Il tuo discorso sullo sfruttamento del lavoratore e’ giusto, ma si incrina quando usi l’esempio del meccanico napoletano. Siccome non possiamo essere tutti lavoratori autonomi, cio’ significa che *dobbiamo* andare a farci sfruttare da qualcuno. Beh, allora, personalmente, in attesa della rivoluzione, preferisco passare la mia giornata lavorativa “identificato” piuttosto che “alienato”.
abcdeeffe
26 febbraio 2011
@ilgioia, l’esempio del meccanico è una metafora, serve a spostare il limite della visione più in là: serve cioè a mostrare, con un esempio evidentemente *estremo*, che questa non è l’unica realtà possibile. Quando dici “Siccome non possiamo essere tutti lavoratori autonomi…” tu stai facendo esattamente un esercizio di realismo. Ma il realismo è un limite, perchè ingabbia la visione, impedisce il pensiero laterale, alternativo. E infatti da nessuna parte è scritto che la scelta si riduce alla triade rivoluzione/alienazione/identificazione – al contrario! Se proprio devo essere sfruttato, allora in quel contesto di sfruttamento io cerco di costruirmi i più ampi margini di libertà, facendo sì che quel meccanismo si crepi dall’interno. E i primi passi sono quelli di prendere coscienza della propria condizione e di sfuggire da questo finto realismo, che altro non è che un ulteriore dispositivo di sfruttamento! Quante volte la gente si adagia sul “tanto funziona così, che ci posso fare…”? Basta. Davvero.
Amed
12 maggio 2011
Prendo la metropolitana tutti i giorni. Sorrisi non ne vedo, e quando ne vedo sono falsi e disperati. I suicidi sul posto di lavoro non sono mai stati così alti, e sarebbero molto più alti se non per un’enorme dispiegamente farmaceutico: gli anti-depressivi sono ovunque. Se non è alienazione quella.

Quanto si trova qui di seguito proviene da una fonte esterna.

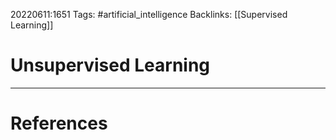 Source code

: 20220611:1651
Tags: #artificial_intelligence 
Backlinks: [[Supervised Learning]]
# Unsupervised Learning




---
# References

Certo la vecchia litania sul valore del lavoro, su quanto è bello fare carriera e identificarsi con i profitti della propria azienda continua, ma non ci crede più nessuno. Sono come le messe in latino, si ripetono perchè si deve, ma nessuno ne conosce il significato oramai. Siamo ormai nell’era del cinismo: l’unica giustificazione rimasta per sacrificarsi nel lavoro non è etica, ma consumistica. “Si è vero lavoro in banca. Però mi posso comprare la smart, il monolocale, la ragazza”. Ciò che conta sono i soldi, non come si fanno: ecco perchè dimostrare che Berlusconi ha fatto i suoi soldi rubando e non ‘lavorando onestamente’ è del tutto inutile. La sua popolarità non sarebbe danneggiata in alcun modo.
daniele manno
13 settembre 2011
il prboblema dell’identificazione è il problema veramente più grave della nostra società, purtroppo non soltanto da un punto di vista capitalistico, ma da molto tempo prima e in molti altri luoghi, spesso, assolutamente indubitabili. Non potrei esaurire qui nemeno un decimo percentile di tutto l’argomento, ma fin dal mito della caverna di platone si blatera di “liberazione” contrapposta a “schiavitù”. la vera schiavitù consiste soltanto nel non vedersi altro da quello che si fa. nell’identificarsi con la parte di sé che appare visibile attraverso la ragione o attraverso gli altri. facebook è il luogo dell’esserificazione, il momento in cui il tuo doppio ti coglie alle spalle e rientra prepotente dentro ogni briciola di te, compiendo il delitto più grave di qualsiasi altro: privarti di ciò che non sai di essere… per essere un buon filosofo nel XXI secolo basta prendere a piene mani dalla vita di unqualsiasi jazz man che ha vissuto in america (anche herbie hanckok per intenderci). Mingus studiava il contrabasso mentre faceva il lavapiatti, faceva il contrabassista mentre parlava di donne con i membri della sua band. faceva l’amore mentre in realtà stava riportando un pò d negritudine in quelle “fichette bianche”… era, come si deve, sempre altrove.